Mi-février, une équipe de Reforest’Action s’est rendue en Tanzanie pour réaliser l’audit de notre projet de reforestation. L’objectif de cette mission ? Échanger avec notre partenaire local Friends of Usambara, assurer le suivi des arbres déjà plantés sur le terrain, relever des indicateurs environnementaux, économiques et sociaux, et rencontrer les communautés locales pour continuer à développer au mieux notre projet à leurs côtés.

A la rencontre de notre partenaire sur le terrain

Lushoto. Après la chaleur terrassante des plaines masaï traversées depuis Dar Es Salaam, c’est une bouffée d’air frais qui nous reçoit, au creux d’une vallée verdoyante, à 1200 mètres d’altitude. Caroline, responsable de nos projets internationaux, et moi-même, en charge du reportage sur le terrain, sommes accueillies par l’équipe de notre partenaire local, Friends of Usambara. Cette ONG, fondée à Lushoto, est spécialisée dans la reforestation, le tourisme durable et les programmes d’éducation scolaires à l’environnement - une équipe jeune et généreuse, rodée à la mise en place et au déploiement de programmes de reforestation au cœur des monts Usambara. Depuis leur création en 2008, ils ont déjà planté 22 millions d’arbres. Cet exploit en fait aujourd’hui le principal contributeur à l’effort massif de conservation de la biodiversité végétale et animale de la région.

Les bureaux de notre partenaire Friends of Usambara sont amarrés à l’entrée de la pépinière principale

A l’orée de la pépinière mère qui fournit l’ONG en jeunes plants tout au long de l’année, les 11 membres de Friends of Usambara sont rassemblés pour nous accueillir dans la fraîcheur de leurs bureaux. Chaque jour, pendant la saison des pluies, ils parcourent la réserve de Magamba d’un site de plantation à l’autre, pour coordonner les plantations et repérer de nouvelles zones à reboiser. Protégée par le gouvernement tanzanien depuis mars 2016, cette réserve s’étend sur 9283 hectares, mais les marques de la déforestation sont encore clairement lisibles dans le paysage. En cause, l’expansion des terres agricoles et des pâturages au détriment des forêts, et les coupes liées à la production de charbon de bois et de bois de chauffage.

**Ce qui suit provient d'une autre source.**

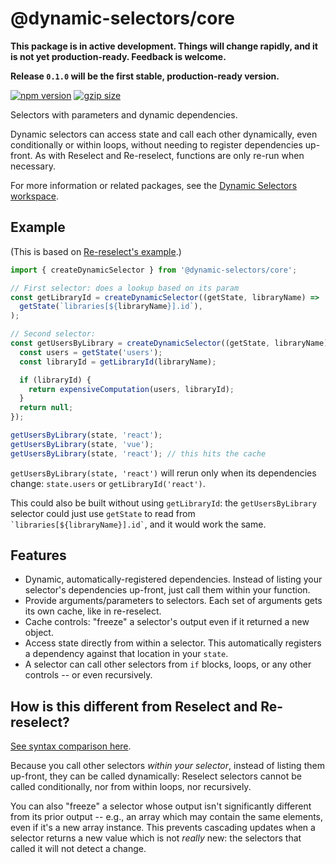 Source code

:# @dynamic-selectors/core

**This package is in active development. Things will change rapidly, and it is not yet production-ready. Feedback is welcome.**

**Release `0.1.0` will be the first stable, production-ready version.**

[![npm version](https://img.shields.io/npm/v/@dynamic-selectors/core/latest.svg)](https://www.npmjs.com/package/@dynamic-selectors/core)
[![gzip size](https://img.shields.io/bundlephobia/minzip/@dynamic-selectors/core)](https://bundlephobia.com/result?p=@dynamic-selectors/core@latest)

Selectors with parameters and dynamic dependencies.

Dynamic selectors can access state and call each other dynamically, even conditionally or within loops, without needing
to register dependencies up-front. As with Reselect and Re-reselect, functions are only re-run when necessary.

For more information or related packages, see the [Dynamic Selectors workspace](https://github.com/spautz/dynamic-selectors).

## Example

(This is based on [Re-reselect's example](https://github.com/toomuchdesign/re-reselect#readme).)

```javascript
import { createDynamicSelector } from '@dynamic-selectors/core';

// First selector: does a lookup based on its param
const getLibraryId = createDynamicSelector((getState, libraryName) =>
  getState(`libraries[${libraryName}].id`),
);

// Second selector:
const getUsersByLibrary = createDynamicSelector((getState, libraryName) => {
  const users = getState('users');
  const libraryId = getLibraryId(libraryName);

  if (libraryId) {
    return expensiveComputation(users, libraryId);
  }
  return null;
});

getUsersByLibrary(state, 'react');
getUsersByLibrary(state, 'vue');
getUsersByLibrary(state, 'react'); // this hits the cache
```

`getUsersByLibrary(state, 'react')` will rerun only when its dependencies change: `state.users` or `getLibraryId('react')`.

This could also be built without using `getLibraryId`: the `getUsersByLibrary` selector could just use `getState`
to read from `` `libraries[${libraryName}].id` ``, and it would work the same.

## Features

- Dynamic, automatically-registered dependencies. Instead of listing your selector's dependencies up-front, just call
  them within your function.
- Provide arguments/parameters to selectors. Each set of arguments gets its own cache, like in re-reselect.
- Cache controls: "freeze" a selector's output even if it returned a new object.
- Access state directly from within a selector. This automatically registers a dependency against that location in your `state`.
- A selector can call other selectors from `if` blocks, loops, or any other controls -- or even recursively.

## How is this different from Reselect and Re-reselect?

[See syntax comparison here](./docs/comparison-with-reselect.md).

Because you call other selectors _within your selector_, instead of listing them up-front, they can be called
dynamically: Reselect selectors cannot be called conditionally, nor from within loops, nor recursively.

You can also "freeze" a selector whose output isn't significantly different from its prior output -- e.g., an array
which may contain the same elements, even if it's a new array instance. This prevents cascading updates when a
selector returns a new value which is not _really_ new: the selectors that called it will not detect a change.
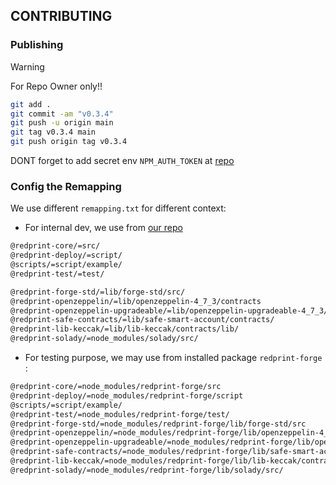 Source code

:## CONTRIBUTING

### Publishing

>[!WARNING]
> For Repo Owner only!!

```bash
git add .
git commit -am "v0.3.4"
git push -u origin main
git tag v0.3.4 main
git push origin tag v0.3.4
```

DONT forget to add secret env `NPM_AUTH_TOKEN` at [repo](https://github.com/Ratimon/solid-grinder/settings/secrets/actions)


### Config the Remapping

We use different `remapping.txt` for different context:

- For internal dev, we use from [our repo](./remappings.txt)

```txt
@redprint-core/=src/
@redprint-deploy/=script/
@scripts/=script/example/
@redprint-test/=test/

@redprint-forge-std/=lib/forge-std/src/
@redprint-openzeppelin/=lib/openzeppelin-4_7_3/contracts
@redprint-openzeppelin-upgradeable/=lib/openzeppelin-upgradeable-4_7_3/contracts
@redprint-safe-contracts/=lib/safe-smart-account/contracts/
@redprint-lib-keccak/=lib/lib-keccak/contracts/lib/
@redprint-solady/=node_modules/solady/src/
```

- For testing purpose, we may use from installed package `redprint-forge` :

```txt
@redprint-core/=node_modules/redprint-forge/src
@redprint-deploy/=node_modules/redprint-forge/script
@scripts/=script/example/
@redprint-test/=node_modules/redprint-forge/test/
@redprint-forge-std/=node_modules/redprint-forge/lib/forge-std/src
@redprint-openzeppelin/=node_modules/redprint-forge/lib/openzeppelin-4_7_3/contracts
@redprint-openzeppelin-upgradeable/=node_modules/redprint-forge/lib/openzeppelin-upgradeable-4_7_3/contracts
@redprint-safe-contracts/=node_modules/redprint-forge/lib/safe-smart-account/contracts
@redprint-lib-keccak/=node_modules/redprint-forge/lib/lib-keccak/contracts/lib/
@redprint-solady/=node_modules/redprint-forge/lib/solady/src/
```

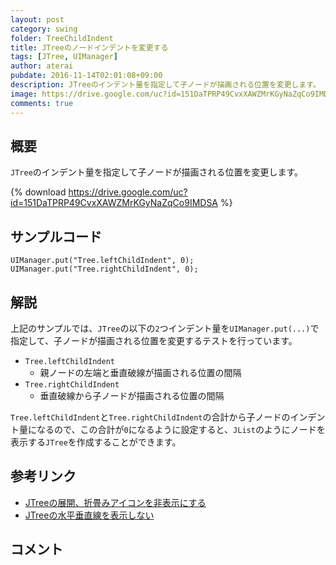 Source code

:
 ```yaml
---
layout: post
category: swing
folder: TreeChildIndent
title: JTreeのノードインデントを変更する
tags: [JTree, UIManager]
author: aterai
pubdate: 2016-11-14T02:01:08+09:00
description: JTreeのインデント量を指定して子ノードが描画される位置を変更します。
image: https://drive.google.com/uc?id=151DaTPRP49CvxXAWZMrKGyNaZqCo9IMDSA
comments: true
---
```

## 概要
`JTree`のインデント量を指定して子ノードが描画される位置を変更します。

{% download https://drive.google.com/uc?id=151DaTPRP49CvxXAWZMrKGyNaZqCo9IMDSA %}

## サンプルコード
<pre class="prettyprint"><code>UIManager.put("Tree.leftChildIndent", 0);
UIManager.put("Tree.rightChildIndent", 0);
</code></pre>

## 解説
上記のサンプルでは、`JTree`の以下の`2`つインデント量を`UIManager.put(...)`で指定して、子ノードが描画される位置を変更するテストを行っています。

- `Tree.leftChildIndent`
    - 親ノードの左端と垂直破線が描画される位置の間隔
- `Tree.rightChildIndent`
    - 垂直破線から子ノードが描画される位置の間隔

<!-- dummy comment line for breaking list -->

`Tree.leftChildIndent`と`Tree.rightChildIndent`の合計から子ノードのインデント量になるので、この合計が`0`になるように設定すると、`JList`のようにノードを表示する`JTree`を作成することができます。

## 参考リンク
- [JTreeの展開、折畳みアイコンを非表示にする](https://ateraimemo.com/Swing/TreeExpandedIcon.html)
- [JTreeの水平垂直線を表示しない](https://ateraimemo.com/Swing/TreePaintLines.html)

<!-- dummy comment line for breaking list -->

## コメント
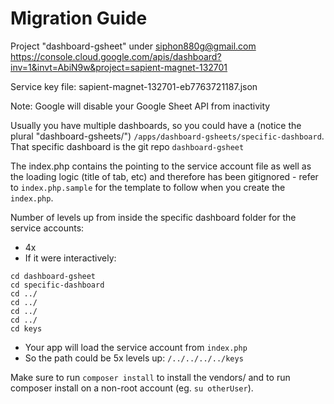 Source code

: # Migration Guide

Project "dashboard-gsheet" under siphon880g@gmail.com
https://console.cloud.google.com/apis/dashboard?inv=1&invt=AbiN9w&project=sapient-magnet-132701

Service key file: sapient-magnet-132701-eb7763721187.json

Note: Google will disable your Google Sheet API from inactivity

Usually you have multiple dashboards, so you could have a (notice the plural "dashboard-gsheets/") `/apps/dashboard-gsheets/specific-dashboard`. That specific dashboard is the git repo `dashboard-gsheet`

The index.php contains the pointing to the service account file as well as the loading logic (title of tab, etc) and therefore has been gitignored - refer to `index.php.sample` for the template to follow when you create the `index.php`.

Number of levels up from inside the specific dashboard folder for the service accounts:
- 4x
- If it were interactively:
```
cd dashboard-gsheet
cd specific-dashboard
cd ../
cd ../
cd ../
cd ../
cd keys
```
- Your app will load the service account from `index.php`
- So the path could be 5x levels up: `/../../../../keys`

Make sure to run `composer install` to install the vendors/ and to run composer install on a non-root account (eg. `su otherUser`). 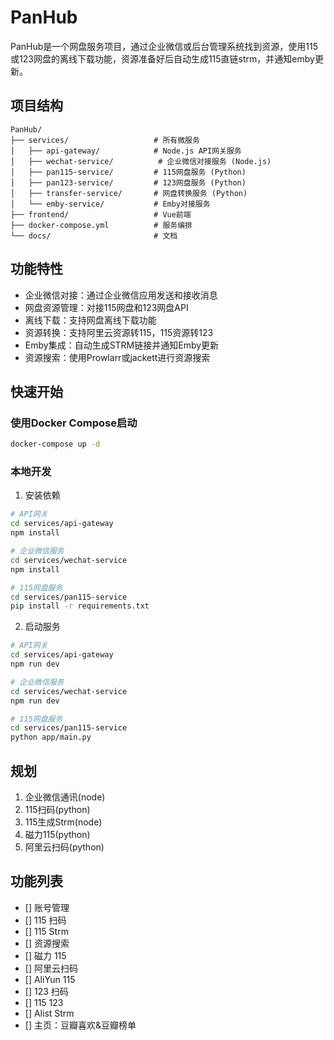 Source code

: # PanHub

PanHub是一个网盘服务项目，通过企业微信或后台管理系统找到资源，使用115或123网盘的离线下载功能，资源准备好后自动生成115直链strm，并通知emby更新。

## 项目结构

```
PanHub/
├── services/                   # 所有微服务
│   ├── api-gateway/            # Node.js API网关服务
│   ├── wechat-service/          # 企业微信对接服务 (Node.js)
│   ├── pan115-service/         # 115网盘服务 (Python)
│   ├── pan123-service/         # 123网盘服务 (Python)
│   ├── transfer-service/       # 网盘转换服务 (Python)
│   └── emby-service/           # Emby对接服务
├── frontend/                   # Vue前端
├── docker-compose.yml          # 服务编排
└── docs/                       # 文档
```

## 功能特性

- 企业微信对接：通过企业微信应用发送和接收消息
- 网盘资源管理：对接115网盘和123网盘API
- 离线下载：支持网盘离线下载功能
- 资源转换：支持阿里云资源转115，115资源转123
- Emby集成：自动生成STRM链接并通知Emby更新
- 资源搜索：使用Prowlarr或jackett进行资源搜索

## 快速开始

### 使用Docker Compose启动

```bash
docker-compose up -d
```

### 本地开发

1. 安装依赖

```bash
# API网关
cd services/api-gateway
npm install

# 企业微信服务
cd services/wechat-service
npm install

# 115网盘服务
cd services/pan115-service
pip install -r requirements.txt
```

2. 启动服务

```bash
# API网关
cd services/api-gateway
npm run dev

# 企业微信服务
cd services/wechat-service
npm run dev

# 115网盘服务
cd services/pan115-service
python app/main.py
```

## 规划
1. 企业微信通讯(node)
2. 115扫码(python)
3. 115生成Strm(node)
4. 磁力115(python)
5. 阿里云扫码(python)


## 功能列表
- [] 账号管理
- [] 115 扫码
- [] 115 Strm
- [] 资源搜索
- [] 磁力 115
- [] 阿里云扫码
- [] AliYun  115
- [] 123 扫码
- [] 115  123
- [] Alist Strm
- [] 主页：豆瓣喜欢&豆瓣榜单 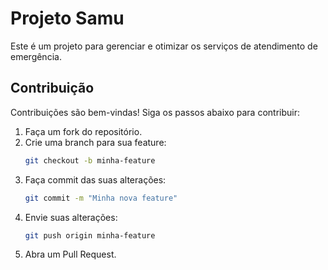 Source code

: # Projeto Samu

Este é um projeto para gerenciar e otimizar os serviços de atendimento de emergência.


## Contribuição

Contribuições são bem-vindas! Siga os passos abaixo para contribuir:

1. Faça um fork do repositório.
2. Crie uma branch para sua feature:
   ```bash
   git checkout -b minha-feature
   ```
3. Faça commit das suas alterações:
   ```bash
   git commit -m "Minha nova feature"
   ```
4. Envie suas alterações:
   ```bash
   git push origin minha-feature
   ```
5. Abra um Pull Request.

Ici, l’érosion des sols est un drame pour l’environnement et pour les populations. Sous la pression des eaux de pluie, les sols se délitent et deviennent stériles, créant des glissements de terrain et rendant les cultures impossibles. Les routes sont jalonnées de rochers gigantesques, tombés des montagnes. « C’est pour retenir les sols et empêcher les rochers de tomber que nous plantons à flanc de montagne », nous explique Madawa, le directeur technique du programme de reforestation au sein de Friends of Usambara.

Cette colline porte les marques de l’érosion causée par la déforestation.

Grâce au financement de nos partenaires entreprises et de notre communauté de Reforest’Acteurs, 1 million d’arbres supplémentaires prendront racine cette année au cœur des monts Usambara. Depuis septembre 2019 et l’initiation de notre partenariat, près de 630 000 arbres ont déjà été plantés. Les 370 000 plants restants seront mis en terre d’ici le mois de juillet et la fin de la saison des pluies.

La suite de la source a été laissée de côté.